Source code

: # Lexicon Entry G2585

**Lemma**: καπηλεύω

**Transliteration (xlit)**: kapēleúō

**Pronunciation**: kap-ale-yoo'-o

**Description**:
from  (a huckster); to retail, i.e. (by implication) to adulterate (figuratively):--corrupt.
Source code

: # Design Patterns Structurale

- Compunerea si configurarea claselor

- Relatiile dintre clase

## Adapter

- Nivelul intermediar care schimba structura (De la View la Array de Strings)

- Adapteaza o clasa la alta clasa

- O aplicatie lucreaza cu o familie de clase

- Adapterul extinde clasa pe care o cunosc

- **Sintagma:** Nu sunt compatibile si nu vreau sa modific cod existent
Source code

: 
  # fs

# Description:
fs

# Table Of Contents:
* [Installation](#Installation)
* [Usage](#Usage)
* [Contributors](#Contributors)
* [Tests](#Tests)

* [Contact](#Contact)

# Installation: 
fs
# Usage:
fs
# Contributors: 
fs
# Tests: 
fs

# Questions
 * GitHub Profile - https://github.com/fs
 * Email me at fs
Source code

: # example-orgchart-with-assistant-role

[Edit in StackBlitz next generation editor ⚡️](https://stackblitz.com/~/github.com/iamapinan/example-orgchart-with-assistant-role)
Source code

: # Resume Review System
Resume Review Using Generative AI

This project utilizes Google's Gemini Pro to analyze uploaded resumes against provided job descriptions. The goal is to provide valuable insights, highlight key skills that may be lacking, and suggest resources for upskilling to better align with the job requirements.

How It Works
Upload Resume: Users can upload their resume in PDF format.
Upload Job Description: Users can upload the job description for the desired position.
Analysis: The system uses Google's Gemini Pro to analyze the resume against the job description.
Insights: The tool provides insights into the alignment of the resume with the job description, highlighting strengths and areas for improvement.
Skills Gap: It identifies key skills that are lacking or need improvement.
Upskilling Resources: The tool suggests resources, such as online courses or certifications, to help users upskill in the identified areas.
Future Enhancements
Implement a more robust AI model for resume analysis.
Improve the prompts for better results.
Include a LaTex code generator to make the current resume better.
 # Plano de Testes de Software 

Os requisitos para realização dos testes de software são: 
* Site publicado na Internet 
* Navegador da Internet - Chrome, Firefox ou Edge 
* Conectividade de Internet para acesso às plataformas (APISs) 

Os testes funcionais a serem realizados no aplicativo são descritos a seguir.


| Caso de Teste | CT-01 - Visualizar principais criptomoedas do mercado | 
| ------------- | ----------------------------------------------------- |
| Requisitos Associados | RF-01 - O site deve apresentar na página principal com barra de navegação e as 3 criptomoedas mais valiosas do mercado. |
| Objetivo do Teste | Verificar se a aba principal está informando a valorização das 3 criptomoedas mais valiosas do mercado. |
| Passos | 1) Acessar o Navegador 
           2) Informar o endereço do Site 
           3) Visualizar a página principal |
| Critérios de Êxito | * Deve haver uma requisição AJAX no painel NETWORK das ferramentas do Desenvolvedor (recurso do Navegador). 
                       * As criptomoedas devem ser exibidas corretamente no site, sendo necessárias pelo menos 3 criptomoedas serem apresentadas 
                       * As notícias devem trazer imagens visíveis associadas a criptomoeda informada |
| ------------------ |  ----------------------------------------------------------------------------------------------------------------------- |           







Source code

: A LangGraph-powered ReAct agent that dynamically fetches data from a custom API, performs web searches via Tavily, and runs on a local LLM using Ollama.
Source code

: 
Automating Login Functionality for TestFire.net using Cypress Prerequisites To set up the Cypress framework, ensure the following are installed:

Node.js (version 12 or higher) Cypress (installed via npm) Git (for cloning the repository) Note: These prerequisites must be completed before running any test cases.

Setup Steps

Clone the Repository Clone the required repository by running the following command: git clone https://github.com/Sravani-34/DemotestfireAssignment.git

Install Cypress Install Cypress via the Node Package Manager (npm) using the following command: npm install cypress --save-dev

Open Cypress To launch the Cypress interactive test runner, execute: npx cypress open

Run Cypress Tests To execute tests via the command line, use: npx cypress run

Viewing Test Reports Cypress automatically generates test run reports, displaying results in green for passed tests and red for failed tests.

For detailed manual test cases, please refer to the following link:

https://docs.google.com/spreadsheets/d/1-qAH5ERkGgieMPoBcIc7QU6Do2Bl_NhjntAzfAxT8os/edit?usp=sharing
····················
Work task: The required output is every line above that contains the string "valiosas".

Result:
| Requisitos Associados | RF-01 - O site deve apresentar na página principal com barra de navegação e as 3 criptomoedas mais valiosas do mercado. |
| Objetivo do Teste | Verificar se a aba principal está informando a valorização das 3 criptomoedas mais valiosas do mercado. |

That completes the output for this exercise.